**Data excerpts:**

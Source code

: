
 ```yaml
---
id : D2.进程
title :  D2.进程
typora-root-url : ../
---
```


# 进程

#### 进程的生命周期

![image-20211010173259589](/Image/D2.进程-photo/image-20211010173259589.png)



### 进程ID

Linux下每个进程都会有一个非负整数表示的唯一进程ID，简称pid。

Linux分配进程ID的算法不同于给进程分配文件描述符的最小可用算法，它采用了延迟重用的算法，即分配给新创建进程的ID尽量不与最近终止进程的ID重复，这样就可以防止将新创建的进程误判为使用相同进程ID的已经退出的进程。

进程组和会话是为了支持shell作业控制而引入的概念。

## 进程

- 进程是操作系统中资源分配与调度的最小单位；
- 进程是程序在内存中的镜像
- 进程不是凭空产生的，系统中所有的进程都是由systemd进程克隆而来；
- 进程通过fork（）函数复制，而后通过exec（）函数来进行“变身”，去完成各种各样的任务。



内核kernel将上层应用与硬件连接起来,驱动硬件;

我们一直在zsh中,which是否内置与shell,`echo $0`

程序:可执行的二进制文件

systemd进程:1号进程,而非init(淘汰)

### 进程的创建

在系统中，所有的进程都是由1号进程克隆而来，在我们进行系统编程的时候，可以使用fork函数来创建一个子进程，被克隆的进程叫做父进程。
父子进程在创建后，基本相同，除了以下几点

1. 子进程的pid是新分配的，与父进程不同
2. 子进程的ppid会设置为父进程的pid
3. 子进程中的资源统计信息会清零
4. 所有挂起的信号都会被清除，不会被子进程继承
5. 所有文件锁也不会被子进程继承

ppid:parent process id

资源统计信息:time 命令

**Exercise goal:** Copy exactly the line that contains "1. 子进程的pid是新分配的，与父进程不同" and all lines after it in the listing above, through the final line, and nothing else.

**Response to the exercise:**
1. 子进程的pid是新分配的，与父进程不同
2. 子进程的ppid会设置为父进程的pid
3. 子进程中的资源统计信息会清零
4. 所有挂起的信号都会被清除，不会被子进程继承
5. 所有文件锁也不会被子进程继承

ppid:parent process id

资源统计信息:time 命令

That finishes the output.